(TASK DESCRIPTION)
In the copy, every line of the material that follows must appear exactly, and no pictures should.

⁂

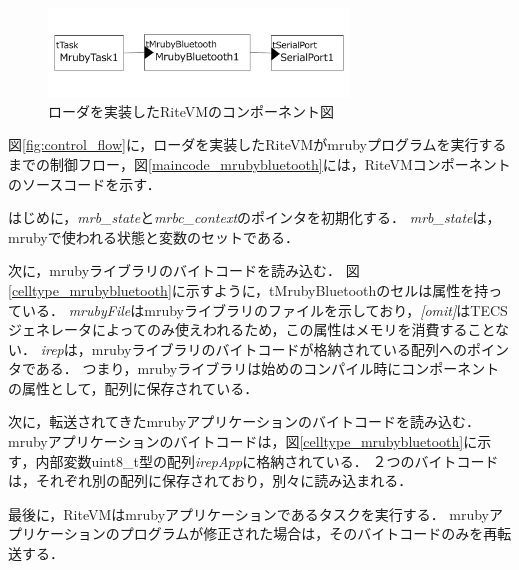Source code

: \documentclass[submit,techrep]{ipsj}
\begin{document}
\begin{figure}[t]
    \centering
    \includegraphics[width=8cm,clip]{../EMSOFT2016/figure/component_bluetooth.pdf}
    \caption{ローダを実装したRiteVMのコンポーネント図}
    \label{fig:component_bluetooth}
\end{figure}

図\ref{fig:control_flow}に，ローダを実装したRiteVMがmrubyプログラムを実行するまでの制御フロー，図\ref{maincode_mrubybluetooth}には，RiteVMコンポーネントのソースコードを示す．

はじめに，{\it mrb\_state}と{\it mrbc\_context}のポインタを初期化する．
{\it mrb\_state}は，mrubyで使われる状態と変数のセットである．

次に，mrubyライブラリのバイトコードを読み込む．
図\ref{celltype_mrubybluetooth}に示すように，tMrubyBluetoothのセルは属性を持っている．
{\it mrubyFile}はmrubyライブラリのファイルを示しており，{\it [omit]}はTECSジェネレータによってのみ使えわれるため，この属性はメモリを消費することない．
{\it irep}は，mrubyライブラリのバイトコードが格納されている配列へのポインタである．
つまり，mrubyライブラリは始めのコンパイル時にコンポーネントの属性として，配列に保存されている．

次に，転送されてきたmrubyアプリケーションのバイトコードを読み込む．
mrubyアプリケーションのバイトコードは，図\ref{celltype_mrubybluetooth}に示す，内部変数uint8\_t型の配列{\it irepApp}に格納されている．
２つのバイトコードは，それぞれ別の配列に保存されており，別々に読み込まれる．

最後に，RiteVMはmrubyアプリケーションであるタスクを実行する．
mrubyアプリケーションのプログラムが修正された場合は，そのバイトコードのみを再転送する．
\end{document}
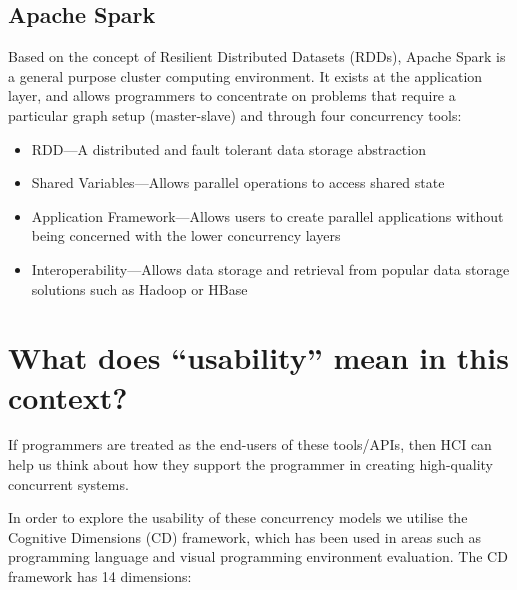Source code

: \documentclass{sig-alternate}
\begin{document}
\subsection{Apache Spark}
Based on the concept of Resilient Distributed Datasets
(RDDs)\cite{zaharia14:_archit_fast_gener_data_proces_large_clust},
Apache Spark is a general purpose cluster computing environment. It
exists at the application layer, and allows programmers to concentrate
on problems that require a particular graph setup (master-slave) and
through four concurrency tools:

\begin{itemize}
\item RDD---A distributed and fault tolerant data storage abstraction
\item Shared Variables---Allows parallel operations to access shared state
\item Application Framework---Allows users to create parallel applications without being concerned with the lower concurrency layers
\item Interoperability---Allows data storage and retrieval from popular data storage solutions such as Hadoop or HBase
\end{itemize}

\section{What does ``usability'' mean in this context?}
If programmers are treated as the end-users of these tools/APIs, then
HCI can help us think about how they support the programmer in
creating high-quality\cite{9126} concurrent systems.

In order to explore the usability of these concurrency models we
utilise the Cognitive Dimensions\cite{green89:_cognit_dimen_notat}
(CD) framework, which has been used in areas such as programming
language\cite{enpl} and visual programming environment
evaluation\cite{cdf}. The CD framework has 14 dimensions:
\end{document}
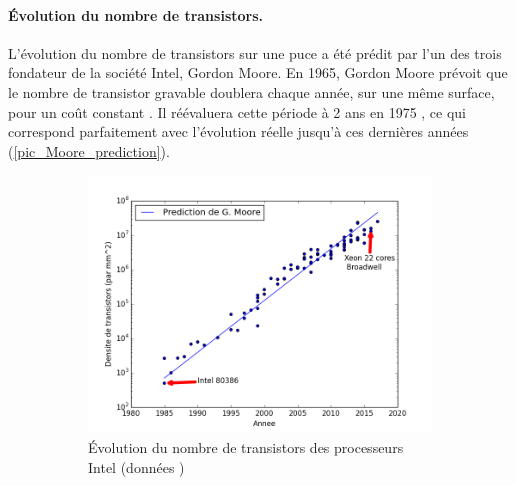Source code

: \paragraph{Évolution du nombre de transistors.}
L'évolution du nombre de transistors sur une puce a été prédit par l'un des trois fondateur de la société Intel, Gordon Moore. En 1965, Gordon Moore prévoit que le nombre de transistor gravable doublera chaque année, sur une même surface, pour un coût constant \cite{Moore1998}. Il réévaluera cette période à 2 ans en 1975 \cite{Moore75}, ce qui correspond parfaitement avec l'évolution réelle jusqu'à ces dernières années (\autoref{pic_Moore_prediction}). 



\begin{figure}
    \begin{subfigure}[]{0.48\linewidth}\centering
        \vspace{1cm}
        \includegraphics[width=\linewidth]{images/Chapitre1/Moore_prediction.png}
        \caption{\label{pic_Moore_prediction} Évolution du nombre de transistors des processeurs Intel (données \cite{Wikipedia2019Transistor})}
    \end{subfigure}
    ~ %
    \begin{subfigure}[]{0.48\linewidth}\centering

\end{subfigure}
\end{figure}

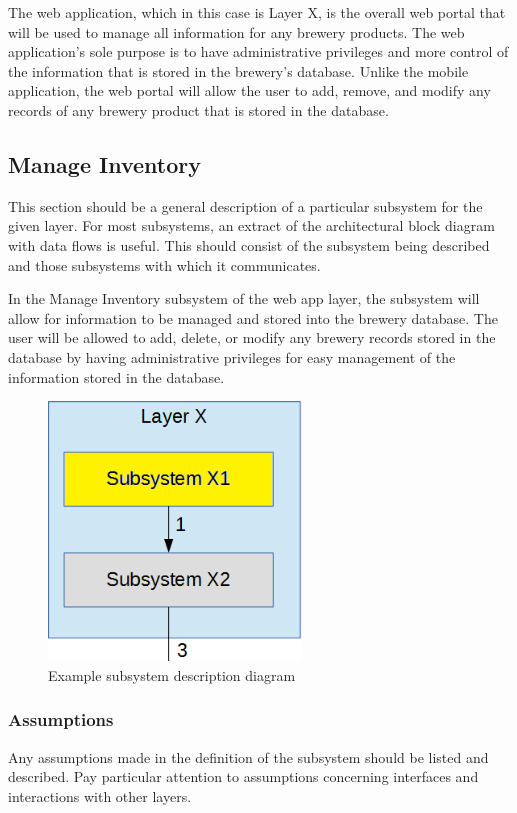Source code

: The web application, which in this case is Layer X, is the overall web portal that will be used to manage all information for any brewery products.  The web application's sole purpose is to have administrative privileges and more control of the information that is stored in the brewery's database.  Unlike the mobile application, the web portal will allow the user to add, remove, and modify any records of any brewery product that is stored in the database.

\subsection{Manage Inventory}
This section should be a general description of a particular subsystem for the given layer. For most subsystems, an extract of the architectural block diagram with data flows is useful. This should consist of the subsystem being described and those subsystems with which it communicates.

In the Manage Inventory subsystem of the web app layer, the subsystem will allow for information to be managed and stored into the brewery database.  The user will be allowed to add, delete, or modify any brewery records stored in the database by having administrative privileges for easy management of the information stored in the database.

\begin{figure}[h!]
	\centering
 	\includegraphics[width=0.60\textwidth]{images/subsystem}
 \caption{Example subsystem description diagram}
\end{figure}

\subsubsection{Assumptions}
Any assumptions made in the definition of the subsystem should be listed and described. Pay particular attention to assumptions concerning interfaces and interactions with other layers.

⁂

(ANSWER TO THIS EXERCISE)
Source code

: \documentclass[submit,techrep]{ipsj}
\begin{document}
\begin{figure}[t]
    \centering
    \includegraphics[width=8cm,clip]{../EMSOFT2016/figure/component_bluetooth.pdf}
    \caption{ローダを実装したRiteVMのコンポーネント図}
    \label{fig:component_bluetooth}
\end{figure}

図\ref{fig:control_flow}に，ローダを実装したRiteVMがmrubyプログラムを実行するまでの制御フロー，図\ref{maincode_mrubybluetooth}には，RiteVMコンポーネントのソースコードを示す．

はじめに，{\it mrb\_state}と{\it mrbc\_context}のポインタを初期化する．
{\it mrb\_state}は，mrubyで使われる状態と変数のセットである．

次に，mrubyライブラリのバイトコードを読み込む．
図\ref{celltype_mrubybluetooth}に示すように，tMrubyBluetoothのセルは属性を持っている．
{\it mrubyFile}はmrubyライブラリのファイルを示しており，{\it [omit]}はTECSジェネレータによってのみ使えわれるため，この属性はメモリを消費することない．
{\it irep}は，mrubyライブラリのバイトコードが格納されている配列へのポインタである．
つまり，mrubyライブラリは始めのコンパイル時にコンポーネントの属性として，配列に保存されている．

次に，転送されてきたmrubyアプリケーションのバイトコードを読み込む．
mrubyアプリケーションのバイトコードは，図\ref{celltype_mrubybluetooth}に示す，内部変数uint8\_t型の配列{\it irepApp}に格納されている．
２つのバイトコードは，それぞれ別の配列に保存されており，別々に読み込まれる．

最後に，RiteVMはmrubyアプリケーションであるタスクを実行する．
mrubyアプリケーションのプログラムが修正された場合は，そのバイトコードのみを再転送する．
\end{document}
Source code

: \documentclass{sig-alternate}
\begin{document}
\subsection{Apache Spark}
Based on the concept of Resilient Distributed Datasets
(RDDs)\cite{zaharia14:_archit_fast_gener_data_proces_large_clust},
Apache Spark is a general purpose cluster computing environment. It
exists at the application layer, and allows programmers to concentrate
on problems that require a particular graph setup (master-slave) and
through four concurrency tools:

\begin{itemize}
\item RDD---A distributed and fault tolerant data storage abstraction
\item Shared Variables---Allows parallel operations to access shared state
\item Application Framework---Allows users to create parallel applications without being concerned with the lower concurrency layers
\item Interoperability---Allows data storage and retrieval from popular data storage solutions such as Hadoop or HBase
\end{itemize}

\section{What does ``usability'' mean in this context?}
If programmers are treated as the end-users of these tools/APIs, then
HCI can help us think about how they support the programmer in
creating high-quality\cite{9126} concurrent systems.

In order to explore the usability of these concurrency models we
utilise the Cognitive Dimensions\cite{green89:_cognit_dimen_notat}
(CD) framework, which has been used in areas such as programming
language\cite{enpl} and visual programming environment
evaluation\cite{cdf}. The CD framework has 14 dimensions:
\end{document}
Source code

: \paragraph{Évolution du nombre de transistors.}
L'évolution du nombre de transistors sur une puce a été prédit par l'un des trois fondateur de la société Intel, Gordon Moore. En 1965, Gordon Moore prévoit que le nombre de transistor gravable doublera chaque année, sur une même surface, pour un coût constant \cite{Moore1998}. Il réévaluera cette période à 2 ans en 1975 \cite{Moore75}, ce qui correspond parfaitement avec l'évolution réelle jusqu'à ces dernières années (\autoref{pic_Moore_prediction}). 



\begin{figure}
    \begin{subfigure}[]{0.48\linewidth}\centering
        \vspace{1cm}
        \includegraphics[width=\linewidth]{images/Chapitre1/Moore_prediction.png}
        \caption{\label{pic_Moore_prediction} Évolution du nombre de transistors des processeurs Intel (données \cite{Wikipedia2019Transistor})}
    \end{subfigure}
    ~ %
    \begin{subfigure}[]{0.48\linewidth}\centering

\end{subfigure}
\end{figure}

Source code

: The web application, which in this case is Layer X, is the overall web portal that will be used to manage all information for any brewery products.  The web application's sole purpose is to have administrative privileges and more control of the information that is stored in the brewery's database.  Unlike the mobile application, the web portal will allow the user to add, remove, and modify any records of any brewery product that is stored in the database.

\subsection{Manage Inventory}
This section should be a general description of a particular subsystem for the given layer. For most subsystems, an extract of the architectural block diagram with data flows is useful. This should consist of the subsystem being described and those subsystems with which it communicates.

In the Manage Inventory subsystem of the web app layer, the subsystem will allow for information to be managed and stored into the brewery database.  The user will be allowed to add, delete, or modify any brewery records stored in the database by having administrative privileges for easy management of the information stored in the database.

\begin{figure}[h!]
	\centering
 	\includegraphics[width=0.60\textwidth]{images/subsystem}
 \caption{Example subsystem description diagram}
\end{figure}

\subsubsection{Assumptions}
Any assumptions made in the definition of the subsystem should be listed and described. Pay particular attention to assumptions concerning interfaces and interactions with other layers.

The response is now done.